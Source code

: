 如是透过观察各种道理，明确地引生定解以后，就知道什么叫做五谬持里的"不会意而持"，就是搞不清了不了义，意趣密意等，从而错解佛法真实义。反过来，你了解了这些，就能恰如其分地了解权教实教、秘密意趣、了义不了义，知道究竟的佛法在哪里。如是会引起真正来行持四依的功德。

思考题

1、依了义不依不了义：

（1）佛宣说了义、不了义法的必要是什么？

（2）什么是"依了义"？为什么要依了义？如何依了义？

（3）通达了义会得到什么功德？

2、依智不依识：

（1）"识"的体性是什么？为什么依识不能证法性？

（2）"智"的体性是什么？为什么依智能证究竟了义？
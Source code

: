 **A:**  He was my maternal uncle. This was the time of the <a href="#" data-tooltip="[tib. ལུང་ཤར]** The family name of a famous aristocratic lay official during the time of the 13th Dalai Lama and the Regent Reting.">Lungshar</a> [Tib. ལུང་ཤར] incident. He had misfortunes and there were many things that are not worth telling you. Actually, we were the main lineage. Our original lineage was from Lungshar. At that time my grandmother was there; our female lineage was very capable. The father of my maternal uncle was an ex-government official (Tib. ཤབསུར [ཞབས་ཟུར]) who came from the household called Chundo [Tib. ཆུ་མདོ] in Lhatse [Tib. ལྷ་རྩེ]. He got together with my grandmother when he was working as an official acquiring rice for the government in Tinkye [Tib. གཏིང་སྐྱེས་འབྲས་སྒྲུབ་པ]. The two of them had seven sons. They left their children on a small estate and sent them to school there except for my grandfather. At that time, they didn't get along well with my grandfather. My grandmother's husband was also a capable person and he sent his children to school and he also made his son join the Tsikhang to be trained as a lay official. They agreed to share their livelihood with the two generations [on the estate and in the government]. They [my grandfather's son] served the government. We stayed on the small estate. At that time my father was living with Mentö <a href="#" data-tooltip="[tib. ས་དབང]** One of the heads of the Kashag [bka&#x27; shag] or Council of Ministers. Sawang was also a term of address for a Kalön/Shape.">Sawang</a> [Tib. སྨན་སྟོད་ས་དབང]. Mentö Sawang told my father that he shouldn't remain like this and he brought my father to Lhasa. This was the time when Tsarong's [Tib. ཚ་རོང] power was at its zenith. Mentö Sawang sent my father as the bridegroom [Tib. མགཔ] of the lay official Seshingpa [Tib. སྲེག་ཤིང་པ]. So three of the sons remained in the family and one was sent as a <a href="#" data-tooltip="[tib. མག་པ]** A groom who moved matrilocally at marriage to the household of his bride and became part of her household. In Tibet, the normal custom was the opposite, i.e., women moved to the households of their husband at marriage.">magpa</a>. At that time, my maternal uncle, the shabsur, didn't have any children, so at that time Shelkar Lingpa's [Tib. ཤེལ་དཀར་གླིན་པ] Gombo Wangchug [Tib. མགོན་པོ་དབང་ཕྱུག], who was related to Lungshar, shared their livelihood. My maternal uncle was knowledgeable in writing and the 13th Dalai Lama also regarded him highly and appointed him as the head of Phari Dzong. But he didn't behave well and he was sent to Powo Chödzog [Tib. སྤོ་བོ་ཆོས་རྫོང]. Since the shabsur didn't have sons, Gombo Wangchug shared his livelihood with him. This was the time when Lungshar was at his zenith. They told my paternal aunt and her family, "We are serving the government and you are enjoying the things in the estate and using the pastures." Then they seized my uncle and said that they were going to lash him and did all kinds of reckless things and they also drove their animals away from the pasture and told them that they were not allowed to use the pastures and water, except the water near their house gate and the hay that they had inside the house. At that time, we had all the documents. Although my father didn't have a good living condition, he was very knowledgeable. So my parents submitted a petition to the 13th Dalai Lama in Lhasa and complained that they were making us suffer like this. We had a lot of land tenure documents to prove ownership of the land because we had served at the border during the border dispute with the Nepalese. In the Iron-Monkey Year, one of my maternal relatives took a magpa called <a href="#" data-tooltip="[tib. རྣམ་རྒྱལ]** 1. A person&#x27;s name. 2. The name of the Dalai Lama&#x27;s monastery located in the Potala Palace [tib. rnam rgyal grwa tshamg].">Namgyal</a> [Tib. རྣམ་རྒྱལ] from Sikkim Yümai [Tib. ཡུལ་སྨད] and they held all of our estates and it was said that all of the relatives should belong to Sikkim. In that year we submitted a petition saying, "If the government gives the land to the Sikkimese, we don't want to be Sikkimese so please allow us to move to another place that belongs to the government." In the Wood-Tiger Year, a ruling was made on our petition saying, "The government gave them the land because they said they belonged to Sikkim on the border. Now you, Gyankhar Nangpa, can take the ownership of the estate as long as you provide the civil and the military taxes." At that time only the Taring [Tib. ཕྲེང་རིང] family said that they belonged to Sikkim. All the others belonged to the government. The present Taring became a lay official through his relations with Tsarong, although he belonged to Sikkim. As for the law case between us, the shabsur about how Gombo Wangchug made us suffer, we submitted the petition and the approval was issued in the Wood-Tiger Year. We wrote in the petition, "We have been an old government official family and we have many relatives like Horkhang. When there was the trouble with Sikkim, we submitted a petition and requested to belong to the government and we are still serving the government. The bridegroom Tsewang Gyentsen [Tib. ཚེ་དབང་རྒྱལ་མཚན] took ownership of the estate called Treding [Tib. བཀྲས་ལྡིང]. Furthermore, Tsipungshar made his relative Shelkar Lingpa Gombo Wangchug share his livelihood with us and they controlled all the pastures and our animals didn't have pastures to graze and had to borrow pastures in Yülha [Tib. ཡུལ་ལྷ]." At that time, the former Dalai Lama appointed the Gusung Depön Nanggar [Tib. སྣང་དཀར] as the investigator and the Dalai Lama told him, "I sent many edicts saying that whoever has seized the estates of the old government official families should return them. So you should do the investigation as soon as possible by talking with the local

========================

# Task brief
Could you write out all the entries exactly as given?

# Exercise answer
Source code

: 如是透过观察各种道理，明确地引生定解以后，就知道什么叫做五谬持里的"不会意而持"，就是搞不清了不了义，意趣密意等，从而错解佛法真实义。反过来，你了解了这些，就能恰如其分地了解权教实教、秘密意趣、了义不了义，知道究竟的佛法在哪里。如是会引起真正来行持四依的功德。

思考题

1、依了义不依不了义：

（1）佛宣说了义、不了义法的必要是什么？

（2）什么是"依了义"？为什么要依了义？如何依了义？

（3）通达了义会得到什么功德？

2、依智不依识：

（1）"识"的体性是什么？为什么依识不能证法性？

（2）"智"的体性是什么？为什么依智能证究竟了义？
Source code

: **A:**  He was my maternal uncle. This was the time of the <a href="#" data-tooltip="[tib. ལུང་ཤར]** The family name of a famous aristocratic lay official during the time of the 13th Dalai Lama and the Regent Reting.">Lungshar</a> [Tib. ལུང་ཤར] incident. He had misfortunes and there were many things that are not worth telling you. Actually, we were the main lineage. Our original lineage was from Lungshar. At that time my grandmother was there; our female lineage was very capable. The father of my maternal uncle was an ex-government official (Tib. ཤབསུར [ཞབས་ཟུར]) who came from the household called Chundo [Tib. ཆུ་མདོ] in Lhatse [Tib. ལྷ་རྩེ]. He got together with my grandmother when he was working as an official acquiring rice for the government in Tinkye [Tib. གཏིང་སྐྱེས་འབྲས་སྒྲུབ་པ]. The two of them had seven sons. They left their children on a small estate and sent them to school there except for my grandfather. At that time, they didn't get along well with my grandfather. My grandmother's husband was also a capable person and he sent his children to school and he also made his son join the Tsikhang to be trained as a lay official. They agreed to share their livelihood with the two generations [on the estate and in the government]. They [my grandfather's son] served the government. We stayed on the small estate. At that time my father was living with Mentö <a href="#" data-tooltip="[tib. ས་དབང]** One of the heads of the Kashag [bka&#x27; shag] or Council of Ministers. Sawang was also a term of address for a Kalön/Shape.">Sawang</a> [Tib. སྨན་སྟོད་ས་དབང]. Mentö Sawang told my father that he shouldn't remain like this and he brought my father to Lhasa. This was the time when Tsarong's [Tib. ཚ་རོང] power was at its zenith. Mentö Sawang sent my father as the bridegroom [Tib. མགཔ] of the lay official Seshingpa [Tib. སྲེག་ཤིང་པ]. So three of the sons remained in the family and one was sent as a <a href="#" data-tooltip="[tib. མག་པ]** A groom who moved matrilocally at marriage to the household of his bride and became part of her household. In Tibet, the normal custom was the opposite, i.e., women moved to the households of their husband at marriage.">magpa</a>. At that time, my maternal uncle, the shabsur, didn't have any children, so at that time Shelkar Lingpa's [Tib. ཤེལ་དཀར་གླིན་པ] Gombo Wangchug [Tib. མགོན་པོ་དབང་ཕྱུག], who was related to Lungshar, shared their livelihood. My maternal uncle was knowledgeable in writing and the 13th Dalai Lama also regarded him highly and appointed him as the head of Phari Dzong. But he didn't behave well and he was sent to Powo Chödzog [Tib. སྤོ་བོ་ཆོས་རྫོང]. Since the shabsur didn't have sons, Gombo Wangchug shared his livelihood with him. This was the time when Lungshar was at his zenith. They told my paternal aunt and her family, "We are serving the government and you are enjoying the things in the estate and using the pastures." Then they seized my uncle and said that they were going to lash him and did all kinds of reckless things and they also drove their animals away from the pasture and told them that they were not allowed to use the pastures and water, except the water near their house gate and the hay that they had inside the house. At that time, we had all the documents. Although my father didn't have a good living condition, he was very knowledgeable. So my parents submitted a petition to the 13th Dalai Lama in Lhasa and complained that they were making us suffer like this. We had a lot of land tenure documents to prove ownership of the land because we had served at the border during the border dispute with the Nepalese. In the Iron-Monkey Year, one of my maternal relatives took a magpa called <a href="#" data-tooltip="[tib. རྣམ་རྒྱལ]** 1. A person&#x27;s name. 2. The name of the Dalai Lama&#x27;s monastery located in the Potala Palace [tib. rnam rgyal grwa tshamg].">Namgyal</a> [Tib. རྣམ་རྒྱལ] from Sikkim Yümai [Tib. ཡུལ་སྨད] and they held all of our estates and it was said that all of the relatives should belong to Sikkim. In that year we submitted a petition saying, "If the government gives the land to the Sikkimese, we don't want to be Sikkimese so please allow us to move to another place that belongs to the government." In the Wood-Tiger Year, a ruling was made on our petition saying, "The government gave them the land because they said they belonged to Sikkim on the border. Now you, Gyankhar Nangpa, can take the ownership of the estate as long as you provide the civil and the military taxes." At that time only the Taring [Tib. ཕྲེང་རིང] family said that they belonged to Sikkim. All the others belonged to the government. The present Taring became a lay official through his relations with Tsarong, although he belonged to Sikkim. As for the law case between us, the shabsur about how Gombo Wangchug made us suffer, we submitted the petition and the approval was issued in the Wood-Tiger Year. We wrote in the petition, "We have been an old government official family and we have many relatives like Horkhang. When there was the trouble with Sikkim, we submitted a petition and requested to belong to the government and we are still serving the government. The bridegroom Tsewang Gyentsen [Tib. ཚེ་དབང་རྒྱལ་མཚན] took ownership of the estate called Treding [Tib. བཀྲས་ལྡིང]. Furthermore, Tsipungshar made his relative Shelkar Lingpa Gombo Wangchug share his livelihood with us and they controlled all the pastures and our animals didn't have pastures to graze and had to borrow pastures in Yülha [Tib. ཡུལ་ལྷ]." At that time, the former Dalai Lama appointed the Gusung Depön Nanggar [Tib. སྣང་དཀར] as the investigator and the Dalai Lama told him, "I sent many edicts saying that whoever has seized the estates of the old government official families should return them. So you should do the investigation as soon as possible by talking with the local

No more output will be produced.